### PROBLEM DESCRIPTION
The number of lines holding "Multiple" is all you should give; count them in the records below.

========

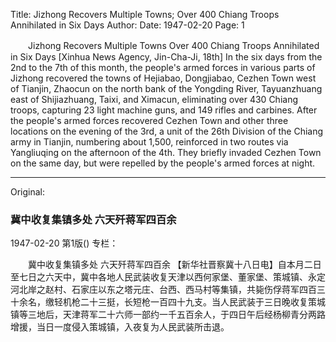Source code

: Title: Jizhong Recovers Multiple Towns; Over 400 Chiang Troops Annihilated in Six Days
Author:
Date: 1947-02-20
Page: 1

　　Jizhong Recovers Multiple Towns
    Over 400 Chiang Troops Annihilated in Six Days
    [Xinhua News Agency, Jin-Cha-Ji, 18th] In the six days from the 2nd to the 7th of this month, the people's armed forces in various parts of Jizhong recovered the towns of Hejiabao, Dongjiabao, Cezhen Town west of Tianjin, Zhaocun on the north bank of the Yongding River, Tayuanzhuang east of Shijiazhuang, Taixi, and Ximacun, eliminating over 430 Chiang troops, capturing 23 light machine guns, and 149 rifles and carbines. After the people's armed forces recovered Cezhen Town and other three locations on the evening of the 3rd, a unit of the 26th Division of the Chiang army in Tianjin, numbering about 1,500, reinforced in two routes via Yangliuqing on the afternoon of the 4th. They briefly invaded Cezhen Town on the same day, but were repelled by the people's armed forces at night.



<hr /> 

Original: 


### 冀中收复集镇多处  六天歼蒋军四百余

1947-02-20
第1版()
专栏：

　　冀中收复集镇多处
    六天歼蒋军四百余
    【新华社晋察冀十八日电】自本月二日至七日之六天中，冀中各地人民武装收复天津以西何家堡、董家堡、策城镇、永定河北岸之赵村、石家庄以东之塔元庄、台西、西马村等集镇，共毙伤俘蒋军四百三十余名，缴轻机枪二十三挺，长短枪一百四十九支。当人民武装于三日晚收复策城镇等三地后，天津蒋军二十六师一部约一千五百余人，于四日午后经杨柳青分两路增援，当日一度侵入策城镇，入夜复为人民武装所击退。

========

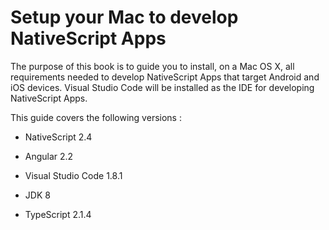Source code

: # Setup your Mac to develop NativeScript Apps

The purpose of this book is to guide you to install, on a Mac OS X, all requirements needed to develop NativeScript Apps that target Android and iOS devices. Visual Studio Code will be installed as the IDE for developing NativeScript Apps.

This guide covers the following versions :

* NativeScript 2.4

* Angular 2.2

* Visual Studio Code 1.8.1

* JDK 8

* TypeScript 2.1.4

========

### SOLUTION TO THIS TASK
2